“Maybe I will eat a single, ripe, peach. Anything. Anything to completion…. We forget that the restoration is possible. And then something happens and we remember. But we don’t have to wait for it to happen by accident.”

The joy and release of completing… anything. Especially when you are an intensive. Especially when every started-but-not-finished thing haunts you, shames you, makes you lose trust in your ability to finish… anything.

Japanese knotwood: https://en.wikipedia.org/wiki/Reynoutria_japonica

Transcript and notes: https://intensivesinstitute.com/captivate-podcast/the-lushness-of-completion

Recorded 1 June 2023.

Transcript

Hi, everyone. Thanks for tuning in.

It's June. Somehow we are all the way through May and it's June. It's the season of lushness, things begin to flower, to root, to grow. And also here there is sun, and less water. Watering is something we have to do on purpose. Or we choose things and people and places that don't require so much water.

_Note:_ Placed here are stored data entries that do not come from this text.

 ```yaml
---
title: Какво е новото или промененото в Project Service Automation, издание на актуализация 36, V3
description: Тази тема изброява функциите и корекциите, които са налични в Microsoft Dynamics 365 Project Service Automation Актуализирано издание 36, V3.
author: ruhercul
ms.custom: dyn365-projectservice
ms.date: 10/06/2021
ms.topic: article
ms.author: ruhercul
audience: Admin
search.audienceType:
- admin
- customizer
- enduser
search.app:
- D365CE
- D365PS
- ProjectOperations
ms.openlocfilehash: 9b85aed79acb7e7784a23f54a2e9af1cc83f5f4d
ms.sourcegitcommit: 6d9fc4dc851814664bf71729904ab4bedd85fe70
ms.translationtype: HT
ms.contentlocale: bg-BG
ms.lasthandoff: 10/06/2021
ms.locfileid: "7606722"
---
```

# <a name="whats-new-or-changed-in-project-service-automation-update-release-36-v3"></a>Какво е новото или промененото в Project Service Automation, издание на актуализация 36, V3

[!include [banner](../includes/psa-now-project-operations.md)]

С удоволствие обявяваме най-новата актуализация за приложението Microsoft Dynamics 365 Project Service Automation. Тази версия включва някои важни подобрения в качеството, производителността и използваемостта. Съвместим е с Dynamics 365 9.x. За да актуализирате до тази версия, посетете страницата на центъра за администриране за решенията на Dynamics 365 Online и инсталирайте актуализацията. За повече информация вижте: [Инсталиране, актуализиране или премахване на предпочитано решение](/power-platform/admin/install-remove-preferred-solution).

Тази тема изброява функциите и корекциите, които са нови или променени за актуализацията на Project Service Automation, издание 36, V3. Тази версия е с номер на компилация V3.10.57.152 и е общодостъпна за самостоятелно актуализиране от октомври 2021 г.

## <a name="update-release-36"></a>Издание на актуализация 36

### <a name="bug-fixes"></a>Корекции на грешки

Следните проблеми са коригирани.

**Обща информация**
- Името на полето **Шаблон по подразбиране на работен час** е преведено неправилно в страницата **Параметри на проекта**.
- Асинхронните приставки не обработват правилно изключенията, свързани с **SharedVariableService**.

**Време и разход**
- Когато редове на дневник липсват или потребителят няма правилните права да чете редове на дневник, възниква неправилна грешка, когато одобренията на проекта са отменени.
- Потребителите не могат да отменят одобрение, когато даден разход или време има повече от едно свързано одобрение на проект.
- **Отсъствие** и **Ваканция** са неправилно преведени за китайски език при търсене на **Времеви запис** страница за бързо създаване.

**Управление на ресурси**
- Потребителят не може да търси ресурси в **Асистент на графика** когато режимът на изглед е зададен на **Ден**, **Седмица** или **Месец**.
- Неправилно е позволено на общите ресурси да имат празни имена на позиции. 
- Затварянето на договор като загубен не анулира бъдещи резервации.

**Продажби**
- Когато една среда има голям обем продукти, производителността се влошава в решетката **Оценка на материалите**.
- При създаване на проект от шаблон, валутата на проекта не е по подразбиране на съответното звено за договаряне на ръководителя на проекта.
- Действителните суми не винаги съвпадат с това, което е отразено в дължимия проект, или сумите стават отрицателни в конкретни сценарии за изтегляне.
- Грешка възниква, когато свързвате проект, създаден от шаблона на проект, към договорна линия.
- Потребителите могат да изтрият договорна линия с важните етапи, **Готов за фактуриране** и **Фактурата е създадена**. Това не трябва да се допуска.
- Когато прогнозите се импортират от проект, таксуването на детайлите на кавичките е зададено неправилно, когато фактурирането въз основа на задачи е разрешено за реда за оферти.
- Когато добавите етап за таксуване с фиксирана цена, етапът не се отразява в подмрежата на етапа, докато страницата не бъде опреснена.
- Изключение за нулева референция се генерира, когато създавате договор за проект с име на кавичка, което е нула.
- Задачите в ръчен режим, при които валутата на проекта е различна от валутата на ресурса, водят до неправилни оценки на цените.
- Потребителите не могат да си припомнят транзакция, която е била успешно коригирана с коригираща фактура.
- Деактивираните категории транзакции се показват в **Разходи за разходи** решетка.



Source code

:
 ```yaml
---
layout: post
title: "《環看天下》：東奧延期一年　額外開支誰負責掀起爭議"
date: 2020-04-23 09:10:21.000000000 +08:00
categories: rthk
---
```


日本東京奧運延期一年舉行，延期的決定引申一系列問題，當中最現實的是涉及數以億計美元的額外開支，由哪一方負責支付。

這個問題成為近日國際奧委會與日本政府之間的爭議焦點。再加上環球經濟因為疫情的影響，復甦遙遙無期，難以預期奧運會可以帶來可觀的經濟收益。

But there's still a sense of lushness in the air, in the world. Everywhere things are leafing out and green. This is my first year in a long time having a garden. And like every garden here, it needs some source of water. Some source of water to buttress it against the coming of the hot hot sun and the dry baked Earth. This is the season when, years ago, the grasses all turned yellow and crisp. And now- Now it is time for us to decide where we will distribute water. We have access to water that we wouldn't have had 150 years ago. How should we use it?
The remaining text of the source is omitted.